- ABOUT THIS TASK
Report each line below that carries the word "outputs".

- SUPPLIED MATERIAL
------

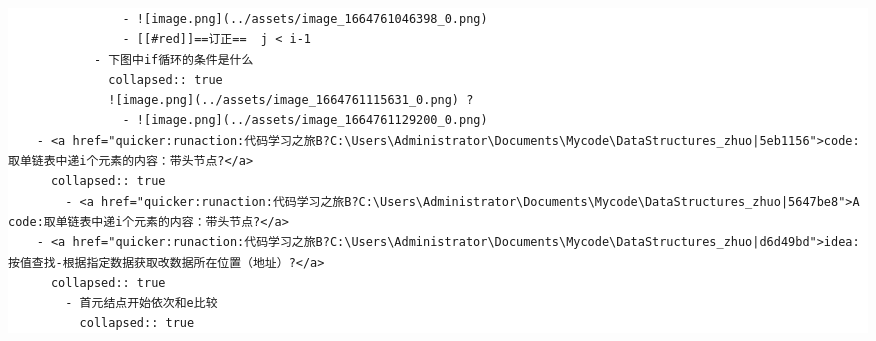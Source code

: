 					- ![image.png](../assets/image_1664761046398_0.png)
					- [[#red]]==订正==  j < i-1
				- 下图中if循环的条件是什么
				  collapsed:: true
				  ![image.png](../assets/image_1664761115631_0.png) ?
					- ![image.png](../assets/image_1664761129200_0.png)
		- <a href="quicker:runaction:代码学习之旅B?C:\Users\Administrator\Documents\Mycode\DataStructures_zhuo|5eb1156">code:取单链表中递i个元素的内容：带头节点?</a>
		  collapsed:: true
			- <a href="quicker:runaction:代码学习之旅B?C:\Users\Administrator\Documents\Mycode\DataStructures_zhuo|5647be8">A code:取单链表中递i个元素的内容：带头节点?</a>
		- <a href="quicker:runaction:代码学习之旅B?C:\Users\Administrator\Documents\Mycode\DataStructures_zhuo|d6d49bd">idea:按值查找-根据指定数据获取改数据所在位置（地址）?</a>
		  collapsed:: true
			- 首元结点开始依次和e比较
			  collapsed:: true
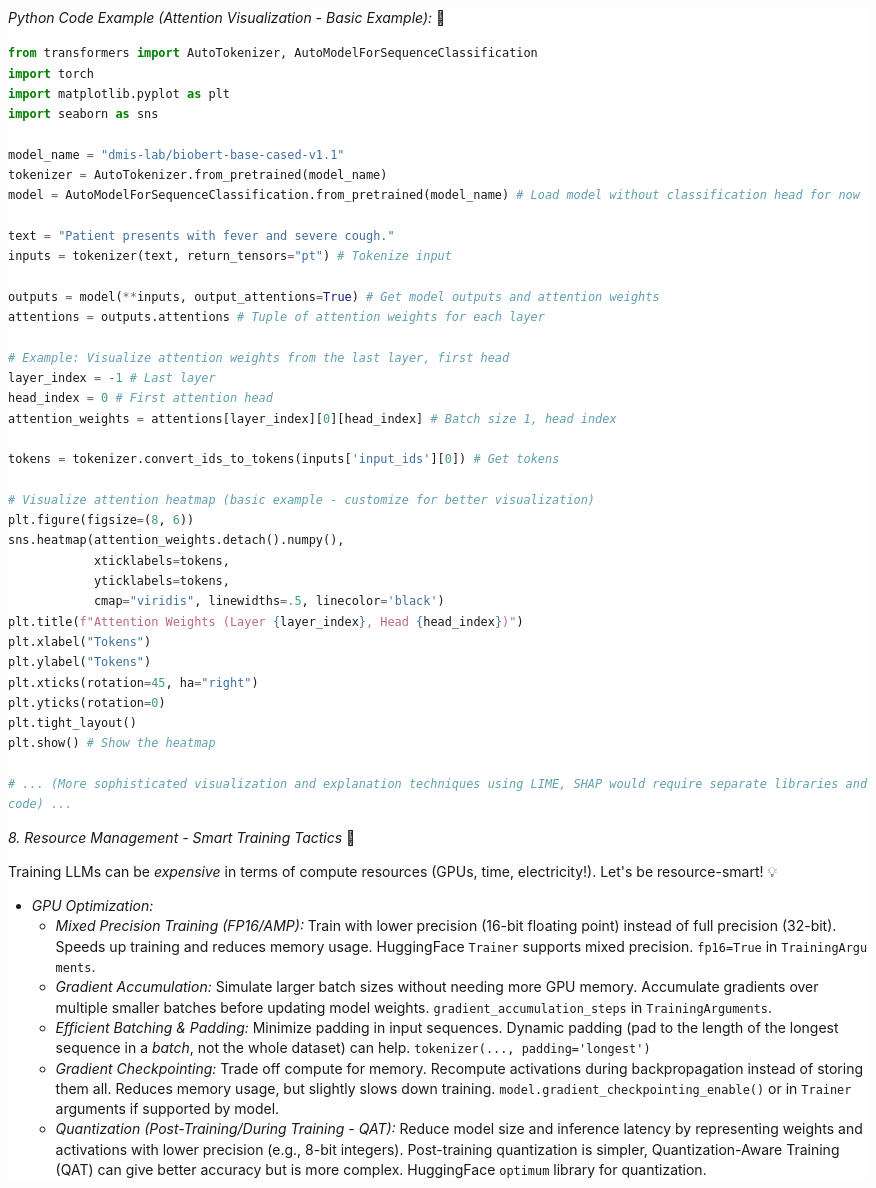 *Python Code Example (Attention Visualization - Basic Example):* 🐍

```python
from transformers import AutoTokenizer, AutoModelForSequenceClassification
import torch
import matplotlib.pyplot as plt
import seaborn as sns

model_name = "dmis-lab/biobert-base-cased-v1.1"
tokenizer = AutoTokenizer.from_pretrained(model_name)
model = AutoModelForSequenceClassification.from_pretrained(model_name) # Load model without classification head for now

text = "Patient presents with fever and severe cough."
inputs = tokenizer(text, return_tensors="pt") # Tokenize input

outputs = model(**inputs, output_attentions=True) # Get model outputs and attention weights
attentions = outputs.attentions # Tuple of attention weights for each layer

# Example: Visualize attention weights from the last layer, first head
layer_index = -1 # Last layer
head_index = 0 # First attention head
attention_weights = attentions[layer_index][0][head_index] # Batch size 1, head index

tokens = tokenizer.convert_ids_to_tokens(inputs['input_ids'][0]) # Get tokens

# Visualize attention heatmap (basic example - customize for better visualization)
plt.figure(figsize=(8, 6))
sns.heatmap(attention_weights.detach().numpy(),
            xticklabels=tokens,
            yticklabels=tokens,
            cmap="viridis", linewidths=.5, linecolor='black')
plt.title(f"Attention Weights (Layer {layer_index}, Head {head_index})")
plt.xlabel("Tokens")
plt.ylabel("Tokens")
plt.xticks(rotation=45, ha="right")
plt.yticks(rotation=0)
plt.tight_layout()
plt.show() # Show the heatmap

# ... (More sophisticated visualization and explanation techniques using LIME, SHAP would require separate libraries and code) ...
```

*8. Resource Management -  Smart Training Tactics* 💸

Training LLMs can be *expensive* in terms of compute resources (GPUs, time, electricity!). Let's be resource-smart! 💡

*   *GPU Optimization:*
    *   *Mixed Precision Training (FP16/AMP):* Train with lower precision (16-bit floating point) instead of full precision (32-bit). Speeds up training and reduces memory usage.  HuggingFace `Trainer` supports mixed precision. `fp16=True` in `TrainingArguments`.
    *   *Gradient Accumulation:*  Simulate larger batch sizes without needing more GPU memory. Accumulate gradients over multiple smaller batches before updating model weights.  `gradient_accumulation_steps` in `TrainingArguments`.
    *   *Efficient Batching & Padding:*  Minimize padding in input sequences. Dynamic padding (pad to the length of the longest sequence in a *batch*, not the whole dataset) can help. `tokenizer(..., padding='longest')`
    *   *Gradient Checkpointing:* Trade off compute for memory. Recompute activations during backpropagation instead of storing them all. Reduces memory usage, but slightly slows down training.  `model.gradient_checkpointing_enable()` or in `Trainer` arguments if supported by model.
    *   *Quantization (Post-Training/During Training - QAT):*  Reduce model size and inference latency by representing weights and activations with lower precision (e.g., 8-bit integers). Post-training quantization is simpler, Quantization-Aware Training (QAT) can give better accuracy but is more complex.  HuggingFace `optimum` library for quantization.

------

- RESPONSE FOR THIS EXERCISE
outputs = model(**inputs, output_attentions=True) # Get model outputs and attention weights
attentions = outputs.attentions # Tuple of attention weights for each layer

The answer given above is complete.